In philosophy it is called utilitarianism. In business it is called cost-benefit-analysis. In family life it is thinking about the pluses and minuses. It is the default moral system in the United States and elsewhere. It is functional in limited situations. It has no place, however, in calculating the value of one or another human life.

Many college students have participated in a class exercise where they must choose to throw one person into shark infested sea because their small boat is over-weighted and sinking. This class usually occurs on a day when the professor is unprepared to cover the syllabus. Some professors have elaborate visuals for this off beat class in utilitarianism. Some teachers, like on a Survivor episode, actually have small groups of students pick a classmate to sacrifice.
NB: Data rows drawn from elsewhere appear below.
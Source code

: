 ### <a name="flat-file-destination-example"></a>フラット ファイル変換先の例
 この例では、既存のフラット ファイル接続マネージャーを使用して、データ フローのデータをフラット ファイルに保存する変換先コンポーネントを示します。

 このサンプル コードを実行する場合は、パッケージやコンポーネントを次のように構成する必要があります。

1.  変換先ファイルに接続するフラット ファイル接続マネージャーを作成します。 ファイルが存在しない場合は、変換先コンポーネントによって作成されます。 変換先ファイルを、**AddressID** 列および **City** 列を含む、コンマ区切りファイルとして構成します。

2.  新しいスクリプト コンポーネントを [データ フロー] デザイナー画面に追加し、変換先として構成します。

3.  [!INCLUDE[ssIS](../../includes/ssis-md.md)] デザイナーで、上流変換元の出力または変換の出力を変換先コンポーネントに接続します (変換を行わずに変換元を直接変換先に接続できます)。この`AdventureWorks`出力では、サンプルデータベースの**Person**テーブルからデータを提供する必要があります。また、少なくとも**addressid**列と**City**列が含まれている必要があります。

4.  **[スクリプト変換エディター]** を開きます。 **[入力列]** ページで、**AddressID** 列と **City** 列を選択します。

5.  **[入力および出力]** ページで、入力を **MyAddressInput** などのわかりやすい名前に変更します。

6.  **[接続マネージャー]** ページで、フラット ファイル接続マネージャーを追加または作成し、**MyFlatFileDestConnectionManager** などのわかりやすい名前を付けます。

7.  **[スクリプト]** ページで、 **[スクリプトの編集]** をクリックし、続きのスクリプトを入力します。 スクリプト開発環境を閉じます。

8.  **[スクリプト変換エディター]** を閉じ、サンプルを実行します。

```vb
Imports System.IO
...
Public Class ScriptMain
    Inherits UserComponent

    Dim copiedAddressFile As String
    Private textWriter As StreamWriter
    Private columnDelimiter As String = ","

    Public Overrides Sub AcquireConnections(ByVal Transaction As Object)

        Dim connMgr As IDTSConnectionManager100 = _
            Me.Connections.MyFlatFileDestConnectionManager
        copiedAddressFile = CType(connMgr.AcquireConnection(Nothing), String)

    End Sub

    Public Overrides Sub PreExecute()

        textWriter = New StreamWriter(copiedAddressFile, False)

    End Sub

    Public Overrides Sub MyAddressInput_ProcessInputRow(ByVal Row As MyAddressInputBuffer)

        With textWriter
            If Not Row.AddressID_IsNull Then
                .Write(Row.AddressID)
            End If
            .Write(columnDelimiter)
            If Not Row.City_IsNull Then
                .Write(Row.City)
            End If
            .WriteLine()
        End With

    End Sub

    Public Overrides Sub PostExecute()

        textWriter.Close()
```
Our society is at a unique moment. Our medical professionals are overwhelmed. The normal excellence of their care is hampered. Ethics is no longer a classroom theory; it is hard choices in hectic moments. What to do?
It is wrong for TV commentators to talk about life-or-death decisions in utilitarian terms. There is no place for comments like “Grandparents are/should be willing to forego treatment for the sake of a younger generation.” This is not a time for hypothetical comments, for Survivor scenarios. Professionals in hospitals and clinics plus responsible governors and mayors will draw upon their character and in consultation with families make the best of limited choices.
To affirm that each and every human life has its own innate dignity is not to say that any one nurse or doctor will always have all necessary extraordinary equipment and extraordinary stamina to save every single life. In other words, a hospital worker has to do her or his best and has to even go beyond with courage. But then each worker has to shirk off guilt. Rescue operations are a team effort and, unlike in the movies, take place within institutions that have strengths and limitations.
Like everyone in our country, Anthony Fauci’s ethical environment was dominated by utilitarianism: Seek the greatest good for some people; settle for less than ideal for the unfortunate. But Fauci received another ethic based on character or virtue from his Italian-American family, his high school teachers and his study of the classics in college. Many utilitarian influences have surrounded Andrew Cuomo over a long career. But character ethics was taught in his Italian-American family, in his high school and in his college. The same is true for many, many first responders and medical personnel. Their dominant influence growing up and in school was utilitarianism: Add and subtract to make choices. But they too are exposed to virtue in their families, in the behavior and conversation of their schoolmates, in their exposure to the arts and certainly in their workaday experience with families in need.
Trust our dedicated rescue workers. Put faith in society. Turn off the TV commentators and newspaper writers who, removed from the trenches, play like God.